Naturalization is available to applicants who meet the following requirements:

1. Were admitted as lawful permanent residents (LPRs).

2. Are 18 years old when filing the application.

3. Have resided in the United States continuously for five years preceding application (three years for spouses of U.S. citizens).

4. Have been physically present in the United States for a total of at least one-half the period of required continuous residence (two and one-half years for most individuals; one and one-half years for spouses of U.S. citizens).

5. Have resided for at least three months immediately preceding the naturalization filing in the state in which the petition is filed. This residency requirement is met concurrently with the five- or three-year continuous residence requirement.

An absence from the United States for less than six months creates no problems. An absence from the United States for more than six months but less than one year establishes a presumption against compliance with the continuous residency requirement; this presumption can be rebutted. An absence from the United States for more conclusively than one year breaks continuous residence.

6. Able to read, write, and speak ordinary English

Exemptions from this requirement apply to applicants who are unable to comply because of permanent disability. People over 50 years old who have resided in the United States for 20 years as permanent residents may be examined in their native language rather than English (50/20 rule). People older than 55 who have resided in the United States for 15 years as permanent residents may be examined in their native language rather than English (55/15 rule).

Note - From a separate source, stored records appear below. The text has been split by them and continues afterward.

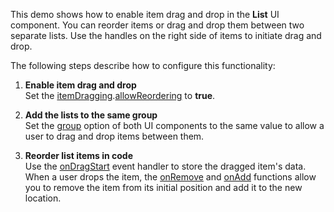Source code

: This demo shows how to enable item drag and drop in the **List** UI component. You can reorder items or drag and drop them between two separate lists. Use the handles on the right side of items to initiate drag and drop.

The following steps describe how to configure this functionality:

1. **Enable item drag and drop**        
Set the [itemDragging](/Documentation/ApiReference/UI_Widgets/dxList/Configuration/#itemDragging).[allowReordering](/Documentation/ApiReference/UI_Widgets/dxSortable/Configuration/#allowReordering) to **true**.

1. **Add the lists to the same group**      
Set the [group](/Documentation/ApiReference/UI_Widgets/dxSortable/Configuration/#group) option of both UI components to the same value to allow a user to drag and drop items between them.

1. **Reorder list items in code**       
Use the [onDragStart](/Documentation/ApiReference/UI_Widgets/dxSortable/Configuration/#onDragStart) event handler to store the dragged item's data. When a user drops the item, the [onRemove](/Documentation/ApiReference/UI_Widgets/dxSortable/Configuration/#onRemove) and [onAdd](/Documentation/ApiReference/UI_Widgets/dxSortable/Configuration/#onAdd) functions allow you to remove the item from its initial position and add it to the new location.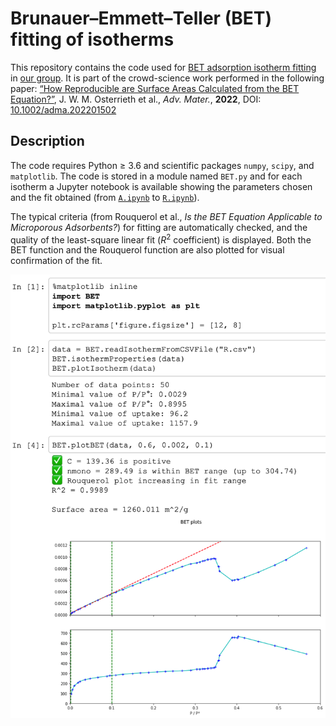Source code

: # Brunauer–Emmett–Teller (BET) fitting of isotherms

This repository contains the code used for [BET adsorption isotherm fitting](https://en.wikipedia.org/wiki/BET_theory) in [our group](https://www.coudert.name). It is part of the crowd-science work performed in the following paper: [“How Reproducible are Surface Areas Calculated from the BET Equation?”](https://doi.org/10.1002/adma.202201502), J. W. M. Osterrieth et al., _Adv. Mater._, **2022**, DOI: [10.1002/adma.202201502](https://doi.org/10.1002/adma.202201502)



## Description

The code requires Python ≥ 3.6 and scientific packages `numpy`, `scipy`, and `matplotlib`. The code is stored in a module named `BET.py` and for each isotherm a Jupyter notebook is available showing the parameters chosen and the fit obtained (from [`A.ipynb`](A.ipynb) to [`R.ipynb`](R.ipynb)).

The typical criteria (from Rouquerol et al., _Is the BET Equation Applicable to Microporous Adsorbents?_) for fitting are automatically checked, and the quality of the least-square linear fit (_R_<sup>2</sup> coefficient) is displayed. Both the BET function and the Rouquerol function are also plotted for visual confirmation of the fit.

![](example.png)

7. Have knowledge and understanding of basic U.S. history and government

Applicants must pass the oral history and government exam, even if they are exempt from the English requirement. An interpreter may be used if the person is exempt from the English-language requirement.

Applicants over 65 years old who have resided in the United States for 20 years as permanent residents may receive ”special consideration” concerning this requirement.

Applicants unable to comply with this requirement because of permanent disability are exempt for this requirement upon submission of a doctor’s certificates.

8. Possess good moral character — This requirement is interpreted as character that measures up to the standards of the average person in the community in which the applicant resides. A criminal convictions for a moral turpitude offense occurring within he required period of continuous residence ( 5 or 3 years prior the filing the application), is a bar to naturalization.

Certain people are statutorily defined as not having good moral character. This includes persons who have been convicted of very serious crimes.

Persons with a prior criminal conviction should not file for naturalization without consulting with competent legal counsel as the filing of a naturalization application will result in a background check which could bring removable offenses to the attention of the agency and result in the person being placed in removal (i.e. deportation) proceedings.

9. Reside continuously (not the same as physical presence) in the United States from the date of filing the naturalization application until actual admission to citizenship.